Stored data
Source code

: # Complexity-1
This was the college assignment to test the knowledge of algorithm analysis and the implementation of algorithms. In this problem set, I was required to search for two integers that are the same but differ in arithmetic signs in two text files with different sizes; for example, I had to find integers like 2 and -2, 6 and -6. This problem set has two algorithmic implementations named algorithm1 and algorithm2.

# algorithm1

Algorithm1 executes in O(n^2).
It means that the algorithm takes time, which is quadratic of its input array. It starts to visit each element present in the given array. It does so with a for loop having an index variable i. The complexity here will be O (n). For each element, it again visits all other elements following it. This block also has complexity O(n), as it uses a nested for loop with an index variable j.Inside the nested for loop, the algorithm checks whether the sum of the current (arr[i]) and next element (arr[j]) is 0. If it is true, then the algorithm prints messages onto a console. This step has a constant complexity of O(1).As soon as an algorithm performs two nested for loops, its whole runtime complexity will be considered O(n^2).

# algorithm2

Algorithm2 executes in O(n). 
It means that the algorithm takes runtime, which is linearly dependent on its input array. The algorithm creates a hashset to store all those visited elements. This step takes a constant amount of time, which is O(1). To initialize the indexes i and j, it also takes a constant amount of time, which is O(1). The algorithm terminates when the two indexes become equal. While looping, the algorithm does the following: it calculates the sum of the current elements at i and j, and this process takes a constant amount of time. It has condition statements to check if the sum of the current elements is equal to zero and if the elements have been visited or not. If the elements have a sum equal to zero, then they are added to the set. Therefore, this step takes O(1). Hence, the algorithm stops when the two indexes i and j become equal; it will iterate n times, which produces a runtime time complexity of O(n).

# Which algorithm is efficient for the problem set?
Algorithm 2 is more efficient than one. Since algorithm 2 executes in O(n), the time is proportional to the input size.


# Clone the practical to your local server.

---

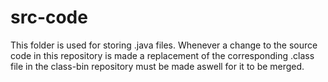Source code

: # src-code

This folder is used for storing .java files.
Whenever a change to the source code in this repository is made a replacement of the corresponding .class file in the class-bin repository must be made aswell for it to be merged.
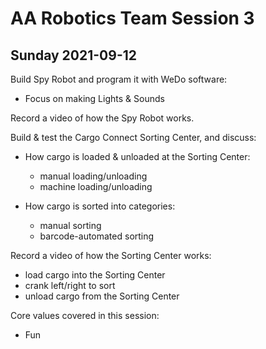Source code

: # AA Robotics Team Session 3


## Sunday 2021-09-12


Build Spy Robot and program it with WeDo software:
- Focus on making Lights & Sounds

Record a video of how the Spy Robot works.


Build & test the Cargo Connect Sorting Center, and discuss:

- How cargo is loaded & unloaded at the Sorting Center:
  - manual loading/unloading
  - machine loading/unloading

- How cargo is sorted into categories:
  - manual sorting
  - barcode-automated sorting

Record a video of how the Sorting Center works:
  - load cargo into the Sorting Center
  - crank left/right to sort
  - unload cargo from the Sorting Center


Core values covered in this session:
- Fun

---

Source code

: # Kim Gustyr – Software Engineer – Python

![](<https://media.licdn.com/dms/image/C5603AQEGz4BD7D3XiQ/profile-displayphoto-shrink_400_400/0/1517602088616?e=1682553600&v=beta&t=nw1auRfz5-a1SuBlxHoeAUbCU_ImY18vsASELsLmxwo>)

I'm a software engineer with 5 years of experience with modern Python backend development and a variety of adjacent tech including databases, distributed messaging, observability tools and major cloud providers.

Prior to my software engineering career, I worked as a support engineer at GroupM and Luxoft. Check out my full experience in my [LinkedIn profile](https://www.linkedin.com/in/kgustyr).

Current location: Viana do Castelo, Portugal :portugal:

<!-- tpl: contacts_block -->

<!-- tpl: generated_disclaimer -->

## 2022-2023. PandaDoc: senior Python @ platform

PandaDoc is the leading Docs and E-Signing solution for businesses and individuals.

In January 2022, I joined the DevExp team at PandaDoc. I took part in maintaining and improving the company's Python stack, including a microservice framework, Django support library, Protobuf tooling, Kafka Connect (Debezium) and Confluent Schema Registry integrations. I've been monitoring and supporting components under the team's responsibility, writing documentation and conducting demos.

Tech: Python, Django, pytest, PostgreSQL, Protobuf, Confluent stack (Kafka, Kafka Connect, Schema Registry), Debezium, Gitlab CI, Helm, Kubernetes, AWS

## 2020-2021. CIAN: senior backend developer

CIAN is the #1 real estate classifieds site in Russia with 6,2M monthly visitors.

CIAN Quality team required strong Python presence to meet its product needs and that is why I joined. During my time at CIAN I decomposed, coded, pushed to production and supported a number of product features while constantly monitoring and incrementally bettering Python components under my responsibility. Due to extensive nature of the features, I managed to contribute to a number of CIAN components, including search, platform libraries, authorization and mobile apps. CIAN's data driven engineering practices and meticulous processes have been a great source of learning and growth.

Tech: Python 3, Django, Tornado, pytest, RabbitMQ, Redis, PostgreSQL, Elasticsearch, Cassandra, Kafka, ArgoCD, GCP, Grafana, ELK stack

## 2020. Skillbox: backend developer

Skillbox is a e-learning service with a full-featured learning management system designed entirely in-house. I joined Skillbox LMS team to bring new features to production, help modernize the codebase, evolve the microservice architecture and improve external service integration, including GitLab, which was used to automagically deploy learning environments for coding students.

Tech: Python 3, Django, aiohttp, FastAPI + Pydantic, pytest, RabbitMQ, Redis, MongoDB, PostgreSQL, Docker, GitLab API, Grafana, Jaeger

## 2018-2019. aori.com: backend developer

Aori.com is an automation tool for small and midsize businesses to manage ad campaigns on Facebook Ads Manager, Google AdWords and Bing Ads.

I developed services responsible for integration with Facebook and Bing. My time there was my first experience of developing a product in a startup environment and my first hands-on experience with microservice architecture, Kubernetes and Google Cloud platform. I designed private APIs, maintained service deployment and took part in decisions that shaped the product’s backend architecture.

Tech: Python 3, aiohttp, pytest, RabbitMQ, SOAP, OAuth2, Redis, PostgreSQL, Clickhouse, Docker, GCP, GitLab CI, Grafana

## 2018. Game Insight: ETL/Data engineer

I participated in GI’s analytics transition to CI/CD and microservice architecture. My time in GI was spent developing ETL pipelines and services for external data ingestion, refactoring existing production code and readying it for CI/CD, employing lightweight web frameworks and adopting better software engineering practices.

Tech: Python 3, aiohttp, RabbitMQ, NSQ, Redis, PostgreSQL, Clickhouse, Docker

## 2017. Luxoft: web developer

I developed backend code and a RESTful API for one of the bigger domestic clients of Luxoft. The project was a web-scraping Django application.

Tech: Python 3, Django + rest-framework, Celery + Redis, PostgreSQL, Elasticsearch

▶ **Task instructions**: When you find a line in the records that contains the word "Docker", copy it.

▶ **Exercise answer**:
Tech: Python 3, Django, aiohttp, FastAPI + Pydantic, pytest, RabbitMQ, Redis, MongoDB, PostgreSQL, Docker, GitLab API, Grafana, Jaeger
Tech: Python 3, aiohttp, pytest, RabbitMQ, SOAP, OAuth2, Redis, PostgreSQL, Clickhouse, Docker, GCP, GitLab CI, Grafana
Tech: Python 3, aiohttp, RabbitMQ, NSQ, Redis, PostgreSQL, Clickhouse, Docker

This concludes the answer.